===== DATASET RECORDS

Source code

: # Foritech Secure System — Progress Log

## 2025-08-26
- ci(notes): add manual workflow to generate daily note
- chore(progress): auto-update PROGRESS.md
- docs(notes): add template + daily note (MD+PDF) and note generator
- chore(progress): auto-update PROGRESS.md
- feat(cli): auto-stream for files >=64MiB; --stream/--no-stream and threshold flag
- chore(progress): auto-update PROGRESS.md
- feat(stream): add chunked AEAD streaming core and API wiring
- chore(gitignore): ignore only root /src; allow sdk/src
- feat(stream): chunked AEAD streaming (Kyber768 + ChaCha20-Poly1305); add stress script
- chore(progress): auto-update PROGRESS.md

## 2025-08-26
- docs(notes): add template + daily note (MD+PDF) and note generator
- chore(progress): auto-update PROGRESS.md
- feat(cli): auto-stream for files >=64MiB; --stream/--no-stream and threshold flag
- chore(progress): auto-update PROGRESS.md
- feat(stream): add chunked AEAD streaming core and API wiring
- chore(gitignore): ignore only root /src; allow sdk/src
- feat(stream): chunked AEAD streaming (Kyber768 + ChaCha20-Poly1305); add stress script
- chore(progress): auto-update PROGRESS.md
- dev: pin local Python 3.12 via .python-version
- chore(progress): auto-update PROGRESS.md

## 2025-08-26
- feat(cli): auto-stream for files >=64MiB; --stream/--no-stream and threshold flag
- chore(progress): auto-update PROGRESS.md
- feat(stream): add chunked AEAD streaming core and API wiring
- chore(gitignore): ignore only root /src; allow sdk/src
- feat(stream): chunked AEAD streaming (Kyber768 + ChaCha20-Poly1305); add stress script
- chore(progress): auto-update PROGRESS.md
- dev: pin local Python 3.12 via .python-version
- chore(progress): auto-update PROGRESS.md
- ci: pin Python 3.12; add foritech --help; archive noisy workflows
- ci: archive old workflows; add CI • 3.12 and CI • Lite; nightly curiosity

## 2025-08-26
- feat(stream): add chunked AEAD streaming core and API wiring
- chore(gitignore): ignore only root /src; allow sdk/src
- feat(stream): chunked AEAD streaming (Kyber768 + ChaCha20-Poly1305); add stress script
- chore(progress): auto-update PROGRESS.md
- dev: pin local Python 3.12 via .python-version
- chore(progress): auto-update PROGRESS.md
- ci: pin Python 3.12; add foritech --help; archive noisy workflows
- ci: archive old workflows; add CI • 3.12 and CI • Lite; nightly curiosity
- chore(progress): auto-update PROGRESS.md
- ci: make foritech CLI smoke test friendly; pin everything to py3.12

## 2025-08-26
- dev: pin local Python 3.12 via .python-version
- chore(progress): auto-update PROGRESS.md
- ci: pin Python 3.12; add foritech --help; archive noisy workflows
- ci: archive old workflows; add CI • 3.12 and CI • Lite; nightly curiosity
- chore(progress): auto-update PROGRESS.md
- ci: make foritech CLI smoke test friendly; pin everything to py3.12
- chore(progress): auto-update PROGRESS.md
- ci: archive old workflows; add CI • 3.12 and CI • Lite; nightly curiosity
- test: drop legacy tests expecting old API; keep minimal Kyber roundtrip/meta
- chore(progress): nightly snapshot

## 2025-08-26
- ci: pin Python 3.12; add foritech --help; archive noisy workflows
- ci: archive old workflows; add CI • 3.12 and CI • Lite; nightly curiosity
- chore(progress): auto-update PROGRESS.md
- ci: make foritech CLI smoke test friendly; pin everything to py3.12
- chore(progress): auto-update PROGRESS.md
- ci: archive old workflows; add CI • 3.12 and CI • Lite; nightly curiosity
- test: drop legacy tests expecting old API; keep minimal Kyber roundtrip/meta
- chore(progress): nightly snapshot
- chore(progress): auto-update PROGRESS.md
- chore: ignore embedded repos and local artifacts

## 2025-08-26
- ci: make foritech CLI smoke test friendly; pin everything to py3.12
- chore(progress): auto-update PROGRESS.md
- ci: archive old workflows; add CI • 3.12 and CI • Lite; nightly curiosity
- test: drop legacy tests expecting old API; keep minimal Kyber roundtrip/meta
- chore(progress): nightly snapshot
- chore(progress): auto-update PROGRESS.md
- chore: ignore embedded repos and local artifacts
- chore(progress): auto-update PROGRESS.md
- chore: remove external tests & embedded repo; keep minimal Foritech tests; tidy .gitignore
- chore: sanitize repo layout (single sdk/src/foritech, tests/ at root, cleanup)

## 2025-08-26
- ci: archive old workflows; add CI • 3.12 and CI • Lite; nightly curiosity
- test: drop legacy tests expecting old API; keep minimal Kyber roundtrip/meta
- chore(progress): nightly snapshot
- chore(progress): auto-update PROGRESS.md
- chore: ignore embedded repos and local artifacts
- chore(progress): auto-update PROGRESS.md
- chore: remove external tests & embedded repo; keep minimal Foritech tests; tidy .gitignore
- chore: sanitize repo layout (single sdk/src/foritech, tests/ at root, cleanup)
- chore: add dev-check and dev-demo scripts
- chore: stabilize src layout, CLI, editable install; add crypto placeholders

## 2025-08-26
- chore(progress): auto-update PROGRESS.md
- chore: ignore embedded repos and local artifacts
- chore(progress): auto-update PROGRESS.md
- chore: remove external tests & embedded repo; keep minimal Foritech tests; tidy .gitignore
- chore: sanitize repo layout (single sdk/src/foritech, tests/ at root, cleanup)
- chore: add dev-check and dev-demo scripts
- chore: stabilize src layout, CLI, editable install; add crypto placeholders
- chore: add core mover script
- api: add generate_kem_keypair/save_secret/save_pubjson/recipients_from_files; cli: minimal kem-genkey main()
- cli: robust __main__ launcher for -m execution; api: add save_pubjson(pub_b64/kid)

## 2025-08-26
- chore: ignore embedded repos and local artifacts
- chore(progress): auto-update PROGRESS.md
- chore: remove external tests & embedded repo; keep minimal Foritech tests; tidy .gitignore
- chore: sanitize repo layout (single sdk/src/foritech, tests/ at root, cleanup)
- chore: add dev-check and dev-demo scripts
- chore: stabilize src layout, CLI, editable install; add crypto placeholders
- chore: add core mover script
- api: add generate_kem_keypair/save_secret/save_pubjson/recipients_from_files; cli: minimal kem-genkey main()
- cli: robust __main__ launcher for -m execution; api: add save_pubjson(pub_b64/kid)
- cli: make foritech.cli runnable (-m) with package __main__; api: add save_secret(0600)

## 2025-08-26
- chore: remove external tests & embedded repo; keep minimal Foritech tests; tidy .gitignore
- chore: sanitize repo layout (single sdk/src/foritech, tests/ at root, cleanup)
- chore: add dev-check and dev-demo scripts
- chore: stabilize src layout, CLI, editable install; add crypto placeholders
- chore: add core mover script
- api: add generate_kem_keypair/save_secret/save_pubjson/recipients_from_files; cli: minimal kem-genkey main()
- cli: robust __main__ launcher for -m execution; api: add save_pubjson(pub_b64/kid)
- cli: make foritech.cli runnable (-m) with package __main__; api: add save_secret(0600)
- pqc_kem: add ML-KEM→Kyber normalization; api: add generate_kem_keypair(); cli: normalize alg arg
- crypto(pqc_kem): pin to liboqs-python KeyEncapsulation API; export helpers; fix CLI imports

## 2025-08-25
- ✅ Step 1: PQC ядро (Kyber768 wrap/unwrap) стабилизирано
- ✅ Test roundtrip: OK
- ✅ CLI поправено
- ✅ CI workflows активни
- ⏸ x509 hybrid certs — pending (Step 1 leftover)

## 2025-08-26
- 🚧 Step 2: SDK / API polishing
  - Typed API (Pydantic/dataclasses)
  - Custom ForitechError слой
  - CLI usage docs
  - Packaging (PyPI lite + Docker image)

==========

** AIM OF THE TASK **
In the records above, how many lines include "Step"? Give that number and nothing more.

** RESULT OF THIS EXERCISE **
3